CIS Difference between Custom ruleset and Safe Mode

I’ve been using the free Comodo firewall for years, and recently paid to upgrade to CIS .
I’m confused about the difference between the firewall modes Custom Ruleset and Safe Mode. My configuration is the following:
Create Rules for Safe Applications is DISABLED
Do not show popup alerts is DISABLED.
Alert Frequency is High

I’ve read the General firewall help topic:

and I get the impression that Safe Mode only matters if the first two options are enabled. For my configuration what is the difference between Custom Ruleset and Safe Mode - do the two firewall modes operate the same, or is there something I’m missing? Thanks!

It works in tandem with File Ratings. If a file is unknown or untrusted by Comodo you’ll receive a altert but if the file is in the file list as trusted, you won’t see a altert. Ticking create rules for allowed application will fill the firewall application rules with set rules for each application. Custom rules is more for if you want to limit applications or block trusted applications from connecting out or updating but the easiest and still safe option is to leave it in safe mode. Anything untrusted will throw up a altert and contained in containment anyway.

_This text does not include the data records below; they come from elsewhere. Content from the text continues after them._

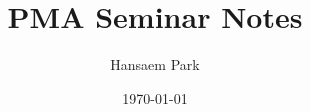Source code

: \usepackage[a4paper, margin=1in]{geometry}

\usepackage{amsmath, amssymb, amsthm}
\usepackage{mathtools}

\usepackage{enumitem}

\usepackage[colorlinks=true, linkcolor=blue, urlcolor=blue, citecolor=blue]{hyperref}

\theoremstyle{definition}
\newtheorem{definition}{Definition}[section]
\newtheorem{example}[definition]{Example}
\newtheorem{exercise}{Exercise}[section]

\let\pmaexercise\exercise
\let\endpmaexercise\endexercise
\renewenvironment{exercise}[1]{%
  \setcounter{exercise}{\numexpr#1-1\relax}%
  \pmaexercise
}{%
  \endpmaexercise
}

\theoremstyle{plain}
\newtheorem{theorem}[definition]{Theorem}
\newtheorem{lemma}[definition]{Lemma}
\newtheorem{proposition}[definition]{Proposition}
\newtheorem*{corollary}{Corollary}

\theoremstyle{remark}
\newtheorem{remark}[definition]{Remark}

\newcommand{\N}{\mathbb{N}}
\newcommand{\Z}{\mathbb{Z}}
\newcommand{\Q}{\mathbb{Q}}
\newcommand{\R}{\mathbb{R}}
\newcommand{\C}{\mathbb{C}}


\DeclareMathOperator{\id}{id}
\DeclareMathOperator{\im}{im}
\DeclareMathOperator{\rank}{rank}
\DeclareMathOperator{\spanv}{span}
\DeclareMathOperator{\diam}{diam}

\title{PMA Seminar Notes}
\author{Hansaem Park}
\date{\today}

I already know what Create Rules means and Popup Alerts checkboxes mean. What I don’t understand is, how does the firewall behave DIFFERENTLY between Safe Mode and Custom Ruleset for my specific configuration. What is the DIFFERENCE between the two options - what will the firewall do or not do.

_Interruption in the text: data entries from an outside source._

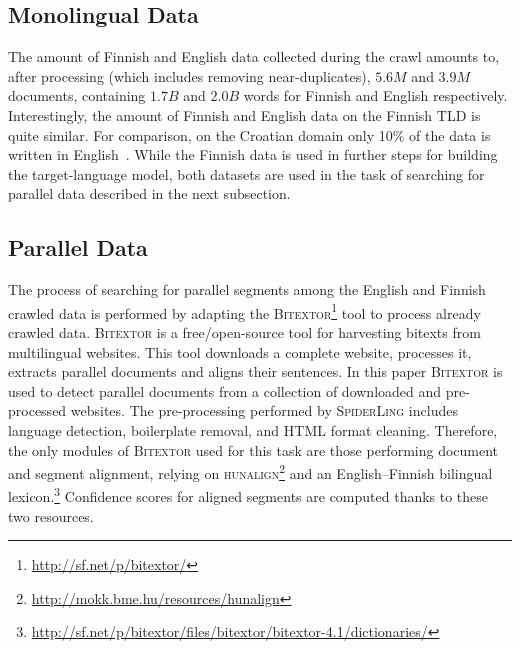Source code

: \documentclass[postprint]{flammie}
\begin{document}
\subsection{Monolingual Data}
\label{subsection:monolingual_data}
%
The amount of Finnish and English data collected during the crawl amounts to, after processing (which includes removing near-duplicates), $5.6M$ and $3.9M$ documents, containing $1.7B$ and $2.0B$ words for Finnish and English respectively. Interestingly, the amount of Finnish and English data on the Finnish TLD is quite similar. For comparison, on the Croatian domain only 10\% of the data is written in English~\cite{ljubesic14-bs}. While the Finnish data is used in further steps for building the target-language %
model, both datasets are used in the task of searching for parallel data described in the next subsection.
%
%
%
\subsection{Parallel Data}
\label{subsection:parallel_data}
%
The process of searching for parallel segments among the English and Finnish crawled data is performed by adapting the \textsc{Bitextor}\footnote{\url{http://sf.net/p/bitextor/}} tool to process already crawled data. \textsc{Bitextor} is a free/open-source tool for harvesting bitexts from multilingual websites. This tool downloads a complete website, processes it, extracts parallel documents and aligns their sentences. In this paper \textsc{Bitextor} is used to detect parallel documents from a collection of downloaded and pre-processed websites. The pre-processing performed by \textsc{SpiderLing} includes language detection, boilerplate removal, and HTML format cleaning. Therefore, the only modules of \textsc{Bitextor} used for this task are those performing document and segment alignment, relying on \textsc{hunalign}\footnote{\url{http://mokk.bme.hu/resources/hunalign}} \cite{varga2007parallel} and an English--Finnish bilingual lexicon.\footnote{\url{http://sf.net/p/bitextor/files/bitextor/bitextor-4.1/dictionaries/}} Confidence scores for aligned segments are computed thanks to these two resources.
%
\end{document}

For example, you wrote that in Safe Mode it will throw an alert, but in Custom Mode I am getting alerts. So what’s the difference?

In simple terms. They did this to improve usability some years ago. Networks you connect to are automatically added as trusted networks unless you change the Network Settings under Firewall.
In Safe Mode - If Comodo determins the file is safe then it will allow the connection to the trusted network.
In Custom Mode - You will see an alert for every application.

Another factor is the alert frequency which you’ve set to High. You’ll need to reboot to ensure the new configuration changes are in effect.

In a traditional sense, you’ll probably want to go with Custom mode and make your own decisions but I prefere a set and forget setup and just get alerts for untrusted connections.

This also works in combination with the file rating/ settings in the UI, and the vendor list. If you remove all the millions of certificates listed there (for every company under the sun…) any application signed with any of those certificates will no longer be considered ‘trusted’ and you will get a popup about them.

After using your system for a little while you should see “unrecognized files” numbers grow in the main page of the UI and you can add those detected there as trusted if you like.